Sean,
Just to add a few points to an otherwise clear and insightful argument;
Part of the problem is that civilization is built out of the collective narrative, so the assumption is that time is this narrative flow, from past to future, so it seems impossible to escape the inertia, but the underlaying reality is that change turns future to past. Potential, actual, residual. Tomorrow becomes yesterday, because the earth turns.
There is only this dynamic state and as mobile organisms, we evolved a central nervous system to sort through the multitudes of input, in order to navigate our environment.
Much of this change and dynamic is occurring at the speed of light, so our subconscious impulses operate much faster than our cognitive organizing, but then the function of the thought process is not to respond directly, but to process the information, in order that future responses are better informed.
The future is not pre-determined, because much of the input into any situation arrives as light and the information could not have traveled faster. So there is no way to compute the effect, prior to the cause. All the computation is occurring as the present. The future remains potential because it has not been computed and the past dissolves into residue, as the input is no longer complete.

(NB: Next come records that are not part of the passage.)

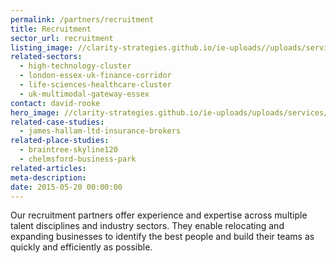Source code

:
 ```yaml
---
permalink: /partners/recruitment
title: Recruitment
sector_url: recruitment
listing_image: //clarity-strategies.github.io/ie-uploads//uploads/services/Recruitment_lstg_555x300.jpg
related-sectors:
  - high-technology-cluster
  - london-essex-uk-finance-corridor
  - life-sciences-healthcare-cluster
  - uk-multimodal-gateway-essex
contact: david-rooke
hero_image: //clarity-strategies.github.io/ie-uploads/uploads/services/Recruitment_1980x600.jpg
related-case-studies:
  - james-hallam-ltd-insurance-brokers
related-place-studies:
  - braintree-skyline120
  - chelmsford-business-park
related-articles:
meta-description: 
date: 2015-05-20 00:00:00
---
```

Our recruitment partners offer experience and expertise across multiple talent disciplines and industry sectors. They enable relocating and expanding businesses to identify the best people and build their teams as quickly and efficiently as possible.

There is no physical dimension of time, because the present consumes the past, in order to be informed by it. Aka, causality and conservation of energy.
This physical state isn’t a point between past and future, so much as it is the configuration of the conserved energy. It is the changing of this configuration that creates the effect of time in the first place. As such, time is an effect, like temperature, pressure, color, etc. Also referred to as frequency.
Thermodynamic feedback loops better explain reality, than the linear projection of time.
Reality is not so much material, or an illusion, as it is the tension and balance of opposing forces, elements, poles, etc. There are two sides to everything, or there is nothing. It is just that we have an ideals based, monastic culture, where the fact everything is connected, must mean it is singular, rather than just networked.
Alan Watts gave a particularly insightful refutation of determinism, with his observation that the wake doesn’t steer the boat, the boat creates the wake.